Records from a data source ▸

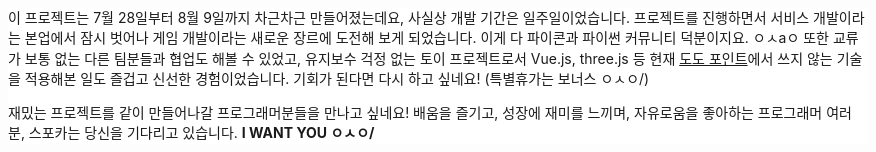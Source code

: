 이 프로젝트는 7월 28일부터 8월 9일까지 차근차근 만들어졌는데요, 사실상 개발 기간은 일주일이었습니다. 프로젝트를 진행하면서 서비스 개발이라는 본업에서 잠시 벗어나 게임 개발이라는 새로운 장르에 도전해 보게 되었습니다. 이게 다 파이콘과 파이썬 커뮤니티 덕분이지요. ㅇㅅaㅇ
또한 교류가 보통 없는 다른 팀분들과 협업도 해볼 수 있었고, 유지보수 걱정 없는 토이 프로젝트로서 Vue.js, three.js 등 현재 [도도 포인트][]에서 쓰지 않는 기술을 적용해본 일도 즐겁고 신선한 경험이었습니다. 기회가 된다면 다시 하고 싶네요! (특별휴가는 보너스 ㅇㅅㅇ/)


재밌는 프로젝트를 같이 만들어나갈 프로그래머분들을 만나고 싶네요! 배움을 즐기고, 성장에 재미를 느끼며, 자유로움을 좋아하는 프로그래머 여러분, 스포카는 당신을 기다리고 있습니다. **I WANT YOU ㅇㅅㅇ/**


[파이콘 한국 2018]: https://www.pycon.kr/2018/
[방탈출]: https://ko.wikipedia.org/wiki/%EB%B0%A9%ED%83%88%EC%B6%9C_%EC%B9%B4%ED%8E%98
[파이콘 발표하러 가는길 : 스포카 방탈출]: https://pycon-2018-escape.spoqa.com/
[스포카 한 산스]: https://spoqa.github.io/spoqa-han-sans/
[미리 보기]: https://spoqa.github.io/spoqa-han-sans/ko-KR/#preview
[스포카에서는 회고를 어떻게 할까?]: https://2018-08-23-retrospective.html
[Vue.js]: http://vuejs.org/
[three.js]: https://threejs.org/
[panolens.js]: https://github.com/pchen66/panolens.js
[도도 포인트]: https://www.dodopoint.com/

TO DO ▸ With the pictures left aside, set down each entry above exactly as it stands.

SOLUTION TO THE EXERCISE ▸
Source code

: 이 프로젝트는 7월 28일부터 8월 9일까지 차근차근 만들어졌는데요, 사실상 개발 기간은 일주일이었습니다. 프로젝트를 진행하면서 서비스 개발이라는 본업에서 잠시 벗어나 게임 개발이라는 새로운 장르에 도전해 보게 되었습니다. 이게 다 파이콘과 파이썬 커뮤니티 덕분이지요. ㅇㅅaㅇ
또한 교류가 보통 없는 다른 팀분들과 협업도 해볼 수 있었고, 유지보수 걱정 없는 토이 프로젝트로서 Vue.js, three.js 등 현재 [도도 포인트][]에서 쓰지 않는 기술을 적용해본 일도 즐겁고 신선한 경험이었습니다. 기회가 된다면 다시 하고 싶네요! (특별휴가는 보너스 ㅇㅅㅇ/)


재밌는 프로젝트를 같이 만들어나갈 프로그래머분들을 만나고 싶네요! 배움을 즐기고, 성장에 재미를 느끼며, 자유로움을 좋아하는 프로그래머 여러분, 스포카는 당신을 기다리고 있습니다. **I WANT YOU ㅇㅅㅇ/**


[파이콘 한국 2018]: https://www.pycon.kr/2018/
[방탈출]: https://ko.wikipedia.org/wiki/%EB%B0%A9%ED%83%88%EC%B6%9C_%EC%B9%B4%ED%8E%98
[파이콘 발표하러 가는길 : 스포카 방탈출]: https://pycon-2018-escape.spoqa.com/
[스포카 한 산스]: https://spoqa.github.io/spoqa-han-sans/
[미리 보기]: https://spoqa.github.io/spoqa-han-sans/ko-KR/#preview
[스포카에서는 회고를 어떻게 할까?]: https://2018-08-23-retrospective.html
[Vue.js]: http://vuejs.org/
[three.js]: https://threejs.org/
[panolens.js]: https://github.com/pchen66/panolens.js
[도도 포인트]: https://www.dodopoint.com/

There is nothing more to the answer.